NEW YORK (TheStreet) -- Self-driving/driverless cars are being embraced by such companies as Google (GOOG), Tesla (TSLA) and Intel (INTC). But no matter how reliable the technology becomes, driverless cars cab never succeed.
Why? Legal liability, or the question of who pays when something goes wrong.
The top three causes of distracted driving in the United States, according to Drivers.com, are drunk driving, speeding and distracted driving. According to the National Highway Transportation Safety Administration, at least 32,800 people died in 2013 in car crashes, and most of those accidents were caused by human error.
Courtesy of Google
The concept of the driverless car is beautiful: eliminate human error by eliminating the human. When a driver has an accident, someone has to be at fault. But who or what is to blame when a driverless car goes haywire and (to use a hypothetical example from the new book Think Like a Freak), mows down an entire pre-school class?

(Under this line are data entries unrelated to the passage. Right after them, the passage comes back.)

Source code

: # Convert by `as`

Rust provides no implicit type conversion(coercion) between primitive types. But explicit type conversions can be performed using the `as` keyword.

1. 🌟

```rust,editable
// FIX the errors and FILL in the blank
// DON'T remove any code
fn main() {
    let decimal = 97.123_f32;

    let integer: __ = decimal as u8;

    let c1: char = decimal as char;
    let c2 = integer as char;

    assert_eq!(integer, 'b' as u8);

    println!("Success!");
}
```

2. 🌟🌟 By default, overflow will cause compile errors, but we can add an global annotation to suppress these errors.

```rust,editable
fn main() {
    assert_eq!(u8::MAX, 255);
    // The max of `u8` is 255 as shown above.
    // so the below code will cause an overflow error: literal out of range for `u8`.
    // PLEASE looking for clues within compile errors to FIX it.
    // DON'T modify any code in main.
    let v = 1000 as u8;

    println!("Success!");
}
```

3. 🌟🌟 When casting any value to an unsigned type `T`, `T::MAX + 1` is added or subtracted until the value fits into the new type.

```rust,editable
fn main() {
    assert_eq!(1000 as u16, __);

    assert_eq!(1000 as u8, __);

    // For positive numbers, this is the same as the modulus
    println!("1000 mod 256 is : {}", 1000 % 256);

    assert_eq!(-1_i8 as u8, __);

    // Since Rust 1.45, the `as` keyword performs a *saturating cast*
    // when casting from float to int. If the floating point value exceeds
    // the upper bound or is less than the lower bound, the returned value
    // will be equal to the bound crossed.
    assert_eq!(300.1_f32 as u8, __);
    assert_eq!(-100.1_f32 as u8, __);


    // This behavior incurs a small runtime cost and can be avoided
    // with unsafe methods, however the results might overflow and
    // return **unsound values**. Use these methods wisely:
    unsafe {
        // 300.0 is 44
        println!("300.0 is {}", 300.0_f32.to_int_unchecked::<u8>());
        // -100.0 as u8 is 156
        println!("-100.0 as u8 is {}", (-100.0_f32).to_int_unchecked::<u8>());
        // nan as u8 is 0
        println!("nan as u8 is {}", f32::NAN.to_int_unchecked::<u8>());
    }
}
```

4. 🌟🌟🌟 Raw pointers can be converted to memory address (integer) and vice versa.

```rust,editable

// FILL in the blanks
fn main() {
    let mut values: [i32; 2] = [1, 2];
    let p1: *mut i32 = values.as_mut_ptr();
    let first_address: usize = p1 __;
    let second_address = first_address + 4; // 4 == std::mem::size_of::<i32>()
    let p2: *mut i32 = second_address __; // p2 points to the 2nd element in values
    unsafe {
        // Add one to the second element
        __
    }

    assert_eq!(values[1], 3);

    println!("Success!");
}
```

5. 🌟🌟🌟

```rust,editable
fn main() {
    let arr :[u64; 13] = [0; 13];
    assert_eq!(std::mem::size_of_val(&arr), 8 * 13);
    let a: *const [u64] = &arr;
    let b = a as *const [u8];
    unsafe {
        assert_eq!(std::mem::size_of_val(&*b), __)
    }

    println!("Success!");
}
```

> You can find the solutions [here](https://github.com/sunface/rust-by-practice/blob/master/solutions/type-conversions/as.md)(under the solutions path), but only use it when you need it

In such an example if it was raining heavily, some of the responsibility might lie with the car's owner. But ultimately the liability will probably lie with the automaker.
In releasing a driverless car, an automaker is taking on an exhorbanant amount of risk and liability. When a Toyota (TM) software bug in braking software caused several accidents, Toyota was forced to do a recall that cost the automaker $2 billion, according to the BBC. In addition, the automaker was forced to pay a $1.2 billion settlement to the victims of the issue.